Task |
Transcribe the closing lines of the listing exactly, starting at the one that contains "Dù vậy, Khương" and including the last.

Supplied data |

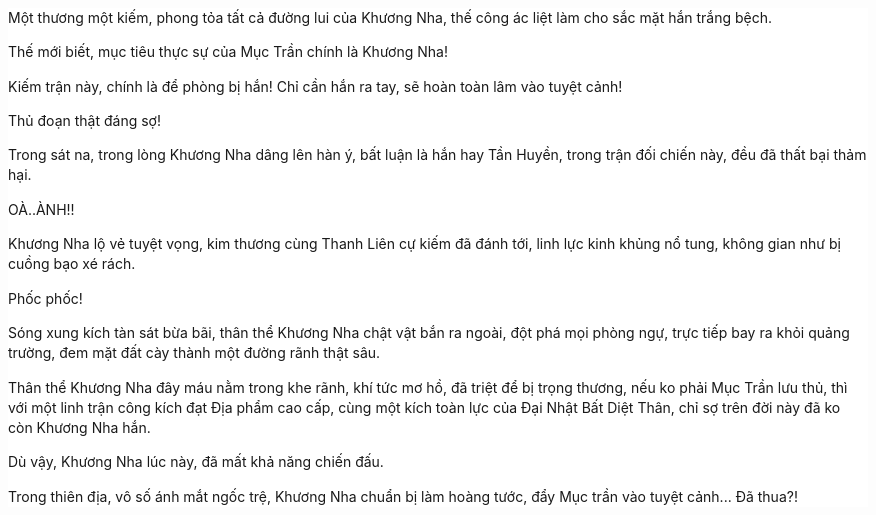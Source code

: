 Một thương một kiếm, phong tỏa tất cả đường lui của Khương Nha, thế công ác liệt làm cho sắc mặt hắn trắng bệch.

Thế mới biết, mục tiêu thực sự của Mục Trần chính là Khương Nha!

Kiếm trận này, chính là để phòng bị hắn! Chỉ cần hắn ra tay, sẽ hoàn toàn lâm vào tuyệt cảnh!

Thủ đoạn thật đáng sợ!

Trong sát na, trong lòng Khương Nha dâng lên hàn ý, bất luận là hắn hay Tần Huyền, trong trận đối chiến này, đều đã thất bại thảm hại.

OÀ..ÀNH!!

Khương Nha lộ vẻ tuyệt vọng, kim thương cùng Thanh Liên cự kiếm đã đánh tới, linh lực kinh khủng nổ tung, không gian như bị cuồng bạo xé rách.

Phốc phốc!

Sóng xung kích tàn sát bừa bãi, thân thể Khương Nha chật vật bắn ra ngoài, đột phá mọi phòng ngự, trực tiếp bay ra khỏi quảng trường, đem mặt đất cày thành một đường rãnh thật sâu.

Thân thể Khương Nha đây máu nằm trong khe rãnh, khí tức mơ hồ, đã triệt để bị trọng thương, nếu ko phải Mục Trần lưu thủ, thì với một linh trận công kích đạt Địa phẩm cao cấp, cùng một kích toàn lực của Đại Nhật Bất Diệt Thân, chỉ sợ trên đời này đã ko còn Khương Nha hắn.

Dù vậy, Khương Nha lúc này, đã mất khả năng chiến đấu.

Trong thiên địa, vô số ánh mắt ngốc trệ, Khương Nha chuẩn bị làm hoàng tước, đẩy Mục trần vào tuyệt cảnh... Đã thua?!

Exercise result |
Dù vậy, Khương Nha lúc này, đã mất khả năng chiến đấu.

Trong thiên địa, vô số ánh mắt ngốc trệ, Khương Nha chuẩn bị làm hoàng tước, đẩy Mục trần vào tuyệt cảnh... Đã thua?!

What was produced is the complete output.